[[ Data provided, beginning ]]

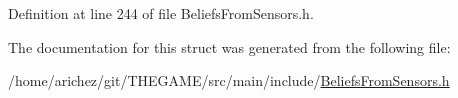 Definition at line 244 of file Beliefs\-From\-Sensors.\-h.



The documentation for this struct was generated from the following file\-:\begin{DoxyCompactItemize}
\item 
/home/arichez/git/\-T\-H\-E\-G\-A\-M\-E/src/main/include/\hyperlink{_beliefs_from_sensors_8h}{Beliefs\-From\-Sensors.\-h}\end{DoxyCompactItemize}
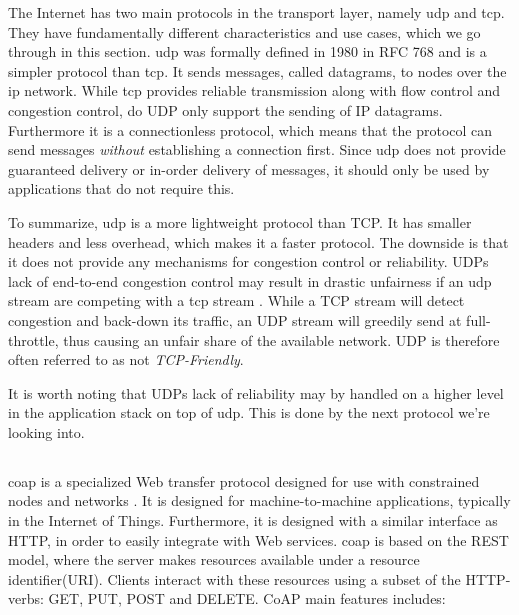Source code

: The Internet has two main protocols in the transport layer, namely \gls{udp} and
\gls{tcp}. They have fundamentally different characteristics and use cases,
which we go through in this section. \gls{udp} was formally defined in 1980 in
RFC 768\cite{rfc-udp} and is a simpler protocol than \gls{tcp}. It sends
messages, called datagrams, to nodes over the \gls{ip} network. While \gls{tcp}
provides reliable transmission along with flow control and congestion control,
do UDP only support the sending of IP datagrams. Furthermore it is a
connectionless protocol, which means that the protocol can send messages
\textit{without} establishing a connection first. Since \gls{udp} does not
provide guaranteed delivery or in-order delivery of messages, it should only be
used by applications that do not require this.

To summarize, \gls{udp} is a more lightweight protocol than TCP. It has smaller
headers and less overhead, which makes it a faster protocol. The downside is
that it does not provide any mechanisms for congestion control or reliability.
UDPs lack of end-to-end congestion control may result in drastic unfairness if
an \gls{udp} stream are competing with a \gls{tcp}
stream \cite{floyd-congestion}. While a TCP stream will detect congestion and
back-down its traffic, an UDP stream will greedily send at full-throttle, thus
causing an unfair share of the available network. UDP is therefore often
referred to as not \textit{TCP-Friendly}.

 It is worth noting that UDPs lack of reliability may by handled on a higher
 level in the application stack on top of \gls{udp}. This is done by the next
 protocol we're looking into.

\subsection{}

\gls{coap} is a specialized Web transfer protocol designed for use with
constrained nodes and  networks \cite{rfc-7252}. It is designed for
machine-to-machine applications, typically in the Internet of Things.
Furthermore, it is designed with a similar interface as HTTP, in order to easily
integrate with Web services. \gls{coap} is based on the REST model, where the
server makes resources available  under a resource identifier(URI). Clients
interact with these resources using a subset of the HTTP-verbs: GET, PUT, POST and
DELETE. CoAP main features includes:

[[ Data provided, end ]]

**Task details:**
All lines from the line holding "for use with" through the end of the records above need to be transcribed exactly, and no other text should appear.

**Expected output:**
\gls{coap} is a specialized Web transfer protocol designed for use with
constrained nodes and  networks \cite{rfc-7252}. It is designed for
machine-to-machine applications, typically in the Internet of Things.
Furthermore, it is designed with a similar interface as HTTP, in order to easily
integrate with Web services. \gls{coap} is based on the REST model, where the
server makes resources available  under a resource identifier(URI). Clients
interact with these resources using a subset of the HTTP-verbs: GET, PUT, POST and
DELETE. CoAP main features includes:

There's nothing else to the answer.